In the voiced-over roster of black musicians that Samuel Jackson gives halfway through Spike Lee’s Do The Right Thing, the final, most honored position goes to Mary Lou Williams. Her Zodiac Suite (1945) was itself a catalogue of iconic jazz portraits, famously crisscrossing blues, boogie and bebop to match star with star sign.
Zodiac Suite: Revisited is a bright and earnest undertaking that animates Williams’ canvas and gently stretches it just a bit. Geri Allen leads the Mary Lou Williams Collective in the remake, buoyed by game performances from Billy Hart (drums) and Buster Williams (bass), who is more alive and integral on Revisited than he has been in recent sets around town.
A faithful officer of the Mary Williams Foundation, which backed the venture on its own “Mary Records” label, Allen is nonetheless a 25-year veteran of several major labels in her own right. Her independence shows up from the first bars of “Aries,” a loping ode to Billie Holiday. Where Williams sketched her themes in long solos, Allen improvises against the rest of the band, upping the crazy quotient as if in recognition of the singer’s frenzied career.
Williams composed entire masses after her conversion to Catholicism; the more episodic but comparable scale of Zodiac is reflected in “Taurus,” for Duke Ellington. The bull’s strides are a little heavier in Allen’s piece, but real departures are subtle. By adding Hart’s cymbals, Allen dispels any brittleness from Williams’s initial chords. The choice captures the lyrical wonder of a master arranger whose own long-form works were never very well received in his lifetime.

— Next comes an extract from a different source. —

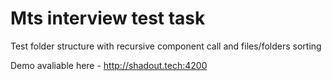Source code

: # Mts interview test task

Test folder structure with recursive component call and files/folders sorting

Demo avaliable here - http://shadout.tech:4200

The most interesting expansion of Williams’s original scheme may be Allen’s take on “Libra,” devoted to Dizzy Gillespie and Thelonius Monk. Under Williams’s fingers, the piece’s initial progressions were a study in clarity, showcasing the narrative potential of a still-emerging harmonic framework. In a fitting and easy gesture to those innovators, Allen distends the experience, breaking down the progressions and softening the atmosphere for each.
Allen’s own “Thank You Madam” is an even purer mood-piece. Though dedicated to Williams, it stretches out lazily over a comfortable roomscape of pleasant yawns and morning scratches suitable for any number of less platonic intentions. Take a cue from Allen’s own Holiday, and feel free to paint your own scene.